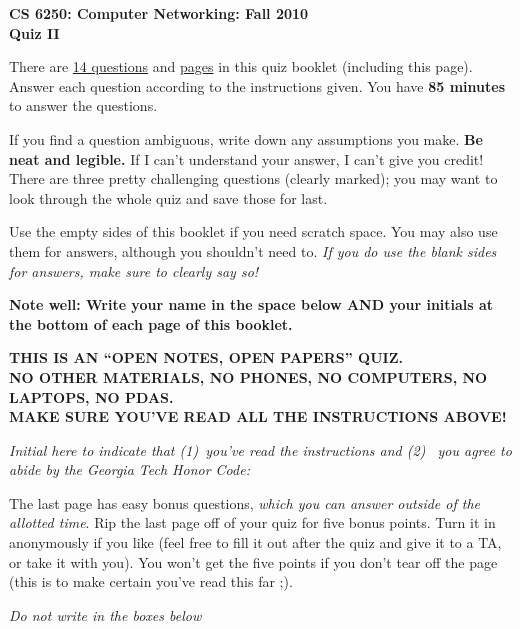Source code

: \documentclass[11pt]{article}
\newcounter{answer}
\begin{document}
\begin{center}
{\Large{\bf CS 6250: Computer Networking: Fall 2010} \\
 \vspace{.15in} \Huge{\bf Quiz II}} 
\vspace{.2in}

\begin{boxedminipage}[h]{6in}
There are \underline{14 questions} and
  \underline{\pageref{lastpage} pages} in this quiz booklet (including
  this page).  Answer each question according to the instructions given.
  You have {\bf 85 minutes} to answer the questions.



\vspace{.1in} 
If you find a question ambiguous, write down any
assumptions you make.  {\bf Be neat and legible.}  If I can't
understand your answer, I can't give you credit!  There are three pretty
challenging questions (clearly marked); you may want to look through the
whole quiz and save those for last.

\vspace{.1in} 
Use the empty sides of this booklet if you need scratch space.  You
may also use them for answers, although you shouldn't need to.  {\em If you
do use the blank sides for answers, make sure to clearly say so!}

\vspace{.1in} 
{\bf Note well: Write your name in the space below AND your initials at the bottom of each
page of this booklet.}

\begin{center}{\bf THIS IS AN ``OPEN NOTES, OPEN PAPERS'' QUIZ.\\
NO OTHER MATERIALS, NO PHONES, NO COMPUTERS, NO LAPTOPS, NO PDAS.\\
MAKE SURE YOU'VE READ ALL THE INSTRUCTIONS ABOVE!}
\end{center}
{\em Initial here to indicate that (1)~you've read the instructions and (2)~
you agree to abide by the Georgia Tech Honor Code: }



\vspace{.05in} The last page has easy bonus questions, {\em which you can
answer outside of the allotted time}.  Rip the last page off of your
quiz for five bonus points.  Turn it in anonymously if you like (feel
free to fill it out after the quiz and give it to a TA, or take it with you).  You
won't get the five points if you don't tear off the page (this is to
make certain you've read this far ;).

\end{boxedminipage}
\end{center}
\vspace*{0.15in}
\begin{center}
{\it Do not write in the boxes below}
\end{center}
\end{document}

**PROBLEM TO SOLVE**
Apart from the pictures, every line above must be repeated exactly.

**REPLY TO THE EXERCISE**
Source code

: \documentclass[11pt]{article}
\newcounter{answer}
\begin{document}
\begin{center}
{\Large{\bf CS 6250: Computer Networking: Fall 2010} \\
 \vspace{.15in} \Huge{\bf Quiz II}} 
\vspace{.2in}

\begin{boxedminipage}[h]{6in}
There are \underline{14 questions} and
  \underline{\pageref{lastpage} pages} in this quiz booklet (including
  this page).  Answer each question according to the instructions given.
  You have {\bf 85 minutes} to answer the questions.



\vspace{.1in} 
If you find a question ambiguous, write down any
assumptions you make.  {\bf Be neat and legible.}  If I can't
understand your answer, I can't give you credit!  There are three pretty
challenging questions (clearly marked); you may want to look through the
whole quiz and save those for last.

\vspace{.1in} 
Use the empty sides of this booklet if you need scratch space.  You
may also use them for answers, although you shouldn't need to.  {\em If you
do use the blank sides for answers, make sure to clearly say so!}

\vspace{.1in} 
{\bf Note well: Write your name in the space below AND your initials at the bottom of each
page of this booklet.}

\begin{center}{\bf THIS IS AN ``OPEN NOTES, OPEN PAPERS'' QUIZ.\\
NO OTHER MATERIALS, NO PHONES, NO COMPUTERS, NO LAPTOPS, NO PDAS.\\
MAKE SURE YOU'VE READ ALL THE INSTRUCTIONS ABOVE!}
\end{center}
{\em Initial here to indicate that (1)~you've read the instructions and (2)~
you agree to abide by the Georgia Tech Honor Code: }



\vspace{.05in} The last page has easy bonus questions, {\em which you can
answer outside of the allotted time}.  Rip the last page off of your
quiz for five bonus points.  Turn it in anonymously if you like (feel
free to fill it out after the quiz and give it to a TA, or take it with you).  You
won't get the five points if you don't tear off the page (this is to
make certain you've read this far ;).

\end{boxedminipage}
\end{center}
\vspace*{0.15in}
\begin{center}
{\it Do not write in the boxes below}
\end{center}
\end{document}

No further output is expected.